A curated webspace for Poetry, Politics, and Nature. Over 15,000 daily subscribers. Over 7,000 archived posts.
In a mesmerizing set, musician Nora Brown breathes new life into two old-time banjo tunes: “East Virginia” and “John Brown’s Dream.” An evocative performance paired with a quick history of the banjo’s evolution.
Nora Brown started learning ukulele at age six from the late Shlomo Pestcoe. With a focus on old-time music, he laid a foundation of love of music and the community it creates, and he instilled in her the lesson that music is meant to be shared. Now 13 years old, Brown plays banjo and accordion. She plays and sings with many of her old-time mentors including fiddler Stephanie Coleman, under the band name Little Leatherwood, and harmonica player Trip Henderson, under the band name Tin+Bone.
Nora is mentored by many of her favorite old-time musicians including Alice Gerrard, John Cohen, Anna Roberts-Gevalt, Sammy Lind, Mark Simos, KC Groves, Courtney Hartman, Mac Traynham, John Haywood and Brett Ratliff. In the last two years, she’s won the blue ribbon in the youth banjo competition at the Clifftop Appalachian String Band Music Festival in West Virginia. In 2018 she also placed third in the adult banjo competition at Clifftop. In 2017 she landed second place in the banjo competition (all ages) at the Oldtone Roots Music Festival in Hillsdale, New York. More recently, Brown traveled to eastern Kentucky to visit with 90-year-old master banjo player and former coal miner Lee Sexton and master banjo player and historian George Gibson.

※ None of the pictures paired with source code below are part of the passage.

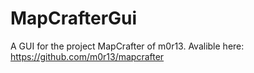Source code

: MapCrafterGui
=============

A GUI for the project MapCrafter of m0r13. Avalible here: https://github.com/m0r13/mapcrafter
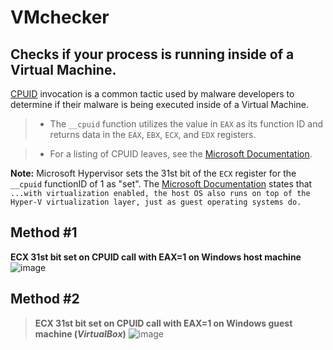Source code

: # VMchecker

## Checks if your process is running inside of a Virtual Machine.


[CPUID](https://learn.microsoft.com/en-us/cpp/intrinsics/cpuid-cpuidex?view=msvc-170) invocation is a common tactic used by malware developers to determine if their malware is being executed inside of a Virtual Machine.

> - The `__cpuid` function utilizes the value in `EAX` as its function ID and returns data in the `EAX`, `EBX`, `ECX`, and `EDX` registers.

> - For a listing of CPUID leaves, see the [Microsoft Documentation](https://learn.microsoft.com/en-us/virtualization/hyper-v-on-windows/tlfs/feature-discovery).



**Note:** Microsoft Hypervisor sets the 31st bit of the `ECX` register for the `__cpuid` functionID of 1 as "set". The [Microsoft Documentation](https://learn.microsoft.com/en-us/virtualization/hyper-v-on-windows/about/) states that `...with virtualization enabled, the host OS also runs on top of the Hyper-V virtualization layer, just as guest operating systems do.`

## Method #1
**ECX 31st bit set on CPUID call with EAX=1 on Windows host machine**
![image](https://github.com/ChrisMartin-CyberSec/VMchecker/assets/111389653/64514bc9-f87a-405b-8acd-c8788a838dc3)


## Method #2
>**ECX 31st bit set on CPUID call with EAX=1 on Windows guest machine (*VirtualBox*)**
![image](https://github.com/ChrisMartin-CyberSec/VMchecker/assets/111389653/c218ede4-e67b-4a6a-9b50-ac5cdcd81d96)

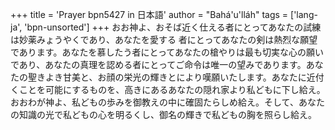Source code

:+++
title = 'Prayer bpn5427 in 日本語'
author = "Bahá'u'lláh"
tags = ['lang-ja', 'bpn-unsorted']
+++
おお神よ、おそば近く仕える者にとってあなたの試練は妙薬みょうやくであり、あなたを愛する
者にとってあなたの剣は熱烈な願望であります。あなたを慕したう者にとってあなたの槍やりは最も切実な心の願いであり、あなたの真理を認める者にとってご命令は唯一の望みであります。あなたの聖きよき甘美と、お顔の栄光の輝きとにより嘆願いたします。あなたに近付くことを可能にするものを、高きにあるあなたの隠れ家より私どもに下し給え。おおわが神よ、私どもの歩みを御教えの中に確固たらしめ給え。そして、あなたの知識の光で私どもの心を明るくし、御名の輝きで私どもの胸を照らし給え。
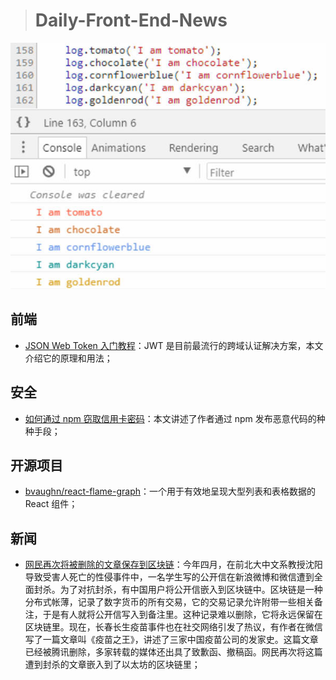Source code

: > # Daily-Front-End-News

[![cover][img]][link]

[img]: https://github.com/fengshangwuqi/Daily-Front-End-News/blob/master/history/2018/07/25/im-harvesting-credit-card-numbers-and-passwords-from-your-site-here-s-how.jpg "如何通过 npm 窃取信用卡密码]"
[link]: https://hackernoon.com/im-harvesting-credit-card-numbers-and-passwords-from-your-site-here-s-how-9a8cb347c5b5

## 前端

- [JSON Web Token 入门教程](http://www.ruanyifeng.com/blog/2018/07/json_web_token-tutorial.html)：JWT 是目前最流行的跨域认证解决方案，本文介绍它的原理和用法；

## 安全

- [如何通过 npm 窃取信用卡密码](https://hackernoon.com/im-harvesting-credit-card-numbers-and-passwords-from-your-site-here-s-how-9a8cb347c5b5)：本文讲述了作者通过 npm 发布恶意代码的种种手段；

## 开源项目

- [bvaughn/react-flame-graph](https://react-flame-graph.now.sh/)：一个用于有效地呈现大型列表和表格数据的 React 组件；

## 新闻

- [网民再次将被删除的文章保存到区块链](https://www.solidot.org/story?sid=57288)：今年四月，在前北大中文系教授沈阳导致受害人死亡的性侵事件中，一名学生写的公开信在新浪微博和微信遭到全面封杀。为了对抗封杀，有中国用户将公开信嵌入到区块链中。区块链是一种分布式帐薄，记录了数字货币的所有交易，它的交易记录允许附带一些相关备注，于是有人就将公开信写入到备注里。这种记录难以删除，它将永远保留在区块链里。现在，长春长生疫苗事件也在社交网络引发了热议，有作者在微信写了一篇文章叫《疫苗之王》，讲述了三家中国疫苗公司的发家史。这篇文章已经被腾讯删除，多家转载的媒体还出具了致歉函、撤稿函。网民再次将这篇遭到封杀的文章嵌入到了以太坊的区块链里；
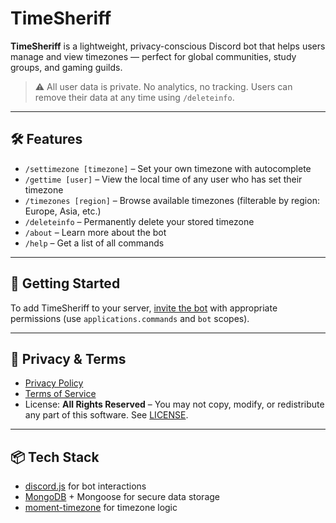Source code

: # TimeSheriff

**TimeSheriff** is a lightweight, privacy-conscious Discord bot that helps users manage and view timezones — perfect for global communities, study groups, and gaming guilds.

> ⚠️ All user data is private. No analytics, no tracking. Users can remove their data at any time using `/deleteinfo`.

---

## 🛠 Features

- `/settimezone [timezone]` – Set your own timezone with autocomplete
- `/gettime [user]` – View the local time of any user who has set their timezone
- `/timezones [region]` – Browse available timezones (filterable by region: Europe, Asia, etc.)
- `/deleteinfo` – Permanently delete your stored timezone
- `/about` – Learn more about the bot
- `/help` – Get a list of all commands

---

## 🚀 Getting Started

To add TimeSheriff to your server, [invite the bot](https://discord.com/oauth2/authorize?client_id=1396929073107832933) with appropriate permissions (use `applications.commands` and `bot` scopes).

---

## 🔐 Privacy & Terms

- [Privacy Policy](./PRIVACY.md)
- [Terms of Service](./TERMS.md)
- License: **All Rights Reserved** – You may not copy, modify, or redistribute any part of this software. See [LICENSE](./LICENSE).

---

## 📦 Tech Stack

- [discord.js](https://discord.js.org/) for bot interactions
- [MongoDB](https://www.mongodb.com/) + Mongoose for secure data storage
- [moment-timezone](https://momentjs.com/timezone/) for timezone logic
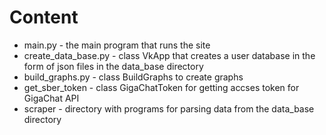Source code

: # Content
* main.py - the main program that runs the site
* create_data_base.py - class VkApp that creates a user database in the form of json files in the data_base directory
* build_graphs.py - class BuildGraphs to create graphs
* get_sber_token - class GigaChatToken for getting accses token for GigaChat API 
* scraper - directory with programs for parsing data from the data_base directory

Brown has played on the Floyd Radio Show in Floyd, Virginia, the Washington Square Park Folk Festival, Brooklyn Folk Festival, Brooklyn Americana Festival, Oldtone Roots Music Festival, both Summer and Winter Hoots at the Ashokan Center and NYC Trad Fest. She has had multiple month-long residencies at famed Barbès in Brooklyn, New York.
The Tribeca Film Festival funded a short documentary by Josh Weinstein about Nora called “Little Nora (the Banjo Prodigy).”